Manca molto il contatto umano, ma la solitudine può essere splendida.
 L'ultimo guardiano del faro
Bruno Colaci da trent'anni presidia Capo Sandalo
 
CARLOFORTE Da trent’anni guarda il mare e non si è ancora stancato.
Anzi: da quella finestra del faro che domina Capo Sandalo, Bruno Colaci, il guardiano, scopre ogni volta un’occasione per contemplare la sua perfetta solitudine, accompagnata da quel fascio di luce che significa scogli e terra, pericolo e salvezza.

Nato a San Remo 61 anni fa, aveva il destino segnato: il padre faceva il suo stesso mestiere.
Finito il militare, Bruno partecipa a diversi concorsi, e passa proprio quello per diventare guardiano, o più precisamente «reggente». Come dire: novello atlante che regge da solo il faro.

Colaci lavora in Sardegna, in Puglia, e poi, nel 1972, arriva sull’isola di San Pietro dove conosce la donna che diventerà sua moglie.
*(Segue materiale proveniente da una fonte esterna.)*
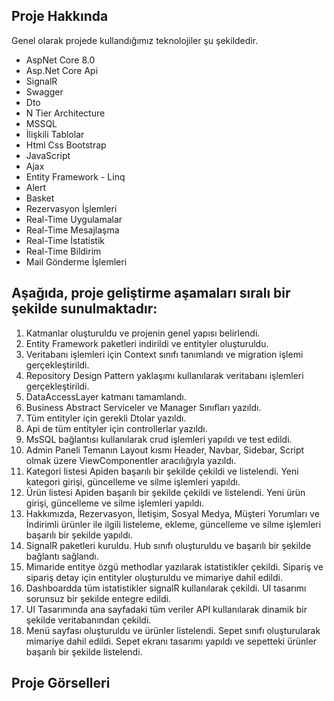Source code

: <h2>Proje Hakkında</h2>
<p>
  Genel olarak projede kullandığımız teknolojiler şu şekildedir.
  <ul>
    <li>AspNet Core 8.0</li>
    <li>Asp.Net Core Api</li>
    <li>SignalR</li>
    <li>Swagger</li>
    <li>Dto</li>
    <li>N Tier Architecture</li>
    <li>MSSQL</li>
    <li>İlişkili Tablolar</li>
    <li>Html Css Bootstrap</li>
    <li>JavaScript</li>
    <li>Ajax</li>
    <li>Entity Framework - Linq</li>
    <li>Alert</li>
    <li>Basket</li>
    <li>Rezervasyon İşlemleri</li>
    <li>Real-Time Uygulamalar</li>
    <li>Real-Time Mesajlaşma</li>
    <li>Real-Time İstatistik</li>
    <li>Real-Time Bildirim</li>
    <li>Mail Gönderme İşlemleri</li>
  </ul>
<h2>Aşağıda, proje geliştirme aşamaları sıralı bir şekilde sunulmaktadır:</h2>
<ol>
  <li>Katmanlar oluşturuldu ve projenin genel yapısı belirlendi.</li>
  <li>Entity Framework paketleri indirildi ve entityler oluşturuldu.</li>
  <li>Veritabanı işlemleri için Context sınıfı tanımlandı ve migration işlemi gerçekleştirildi.</li>
  <li>Repository Design Pattern yaklaşımı kullanılarak veritabanı işlemleri gerçekleştirildi.</li>
  <li>DataAccessLayer katmanı tamamlandı.</li>
  <li>Business Abstract Serviceler ve Manager Sınıfları yazıldı.</li>
  <li>Tüm entityler için gerekli Dtolar yazıldı.</li>
  <li>Api de tüm entityler için controllerlar yazıldı. </li>
  <li>MsSQL bağlantısı kullanılarak crud işlemleri yapıldı ve test edildi.</li>
  <li>Admin Paneli Temanın Layout kısmı Header, Navbar, Sidebar, Script olmak üzere ViewComponentler aracılığıyla yazıldı.</li>
  <li>Kategori listesi Apiden başarılı bir şekilde çekildi ve listelendi. Yeni kategori girişi, güncelleme ve silme işlemleri yapıldı.</li>
  <li>Ürün listesi Apiden başarılı bir şekilde çekildi ve listelendi. Yeni ürün girişi, güncelleme ve silme işlemleri yapıldı.</li>
  <li>Hakkımızda, Rezervasyon, İletişim, Sosyal Medya, Müşteri Yorumları ve İndirimli ürünler ile ilgili listeleme, ekleme, güncelleme ve silme işlemleri başarılı bir şekilde yapıldı.</li>
  <li>SignalR paketleri kuruldu. Hub sınıfı oluşturuldu ve başarılı bir şekilde bağlantı sağlandı.</li>
  <li>Mimaride entitye özgü methodlar yazılarak istatistikler çekildi. Sipariş ve sipariş detay için entityler oluşturuldu ve mimariye dahil edildi.</li>
  <li>Dashboardda tüm istatistikler signalR kullanılarak çekildi. UI tasarımı sorunsuz bir şekilde entegre edildi.</li>
  <li>UI Tasarımında ana sayfadaki tüm veriler API kullanılarak dinamik bir şekilde veritabanından çekildi.</li>
  <li>Menü sayfası oluşturuldu ve ürünler listelendi. Sepet sınıfı oluşturularak mimariye dahil edildi. Sepet ekranı tasarımı yapıldı ve sepetteki ürünler başarılı bir şekilde listelendi.</li>
</ol>
<h2>Proje Görselleri</h2>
Dopo una breve parentesi a Genova nel 1982, nella mitica «Lanterna», è di nuovo a San Pietro. I primi anni di lavoro sono i più duri.
Racconta Colaci: «Mancava molto il rapporto umano, dovevamo vivere per mesi dentro il faro, che ospitava tre famiglie al completo». Dentro, c’era tutto il necessario, anche un forno per fare il pane. «Quando i miei due bambini (maschio e femmina) hanno cominciato a frequentare le scuole», continua Bruno, «sono  dovuti rimanere dalla nonna materna». Al faro, le responsabilità erano tante: «si doveva azionare manualmente un meccanismo a molla che garantiva la rotazione della luce, e l’elettricità era fornita da potenti gruppi elettrogeni che dovevano essere mantenuti sempre in perfetta efficienza».

I problemi? Soprattutto con il «generale» inverno: «i fulmini hanno più volte danneggiato lo stabile, per fortuna senza danni alle persone».
E racconta: «Giusto qualche anno fa, la notte di natale, eravamo tutti riuniti davanti al televisore, quando ne è arrivato uno che ha fatto saltare il televisore».

Con l’avvento dell’elettronica, anche il faro si è dovuto aggiornare e, per fortuna, gli impegni si sono ridimensionati, tanto che Colaci ora ha una casa in paese e molto più tempo libero. Peccato non sappia cosa farsene: la sua esistenza è cifrata da quella solitudine che l’ha segnato per trent’anni. Così, anche quando non è necessario, lui rimane molte ore lassù, isolato a più di sette chilometri dal centro abitato.
Si potrebbe azzardare, se mai fosse possibile, che ha assunto il «carattere» del faro.
Alterna lunghi silenzi a poche parole che però ti lasciano dietro una scia di pensieri, un po’ come il faro: si illumina per un attimo e poi tutto ripiomba nel buio.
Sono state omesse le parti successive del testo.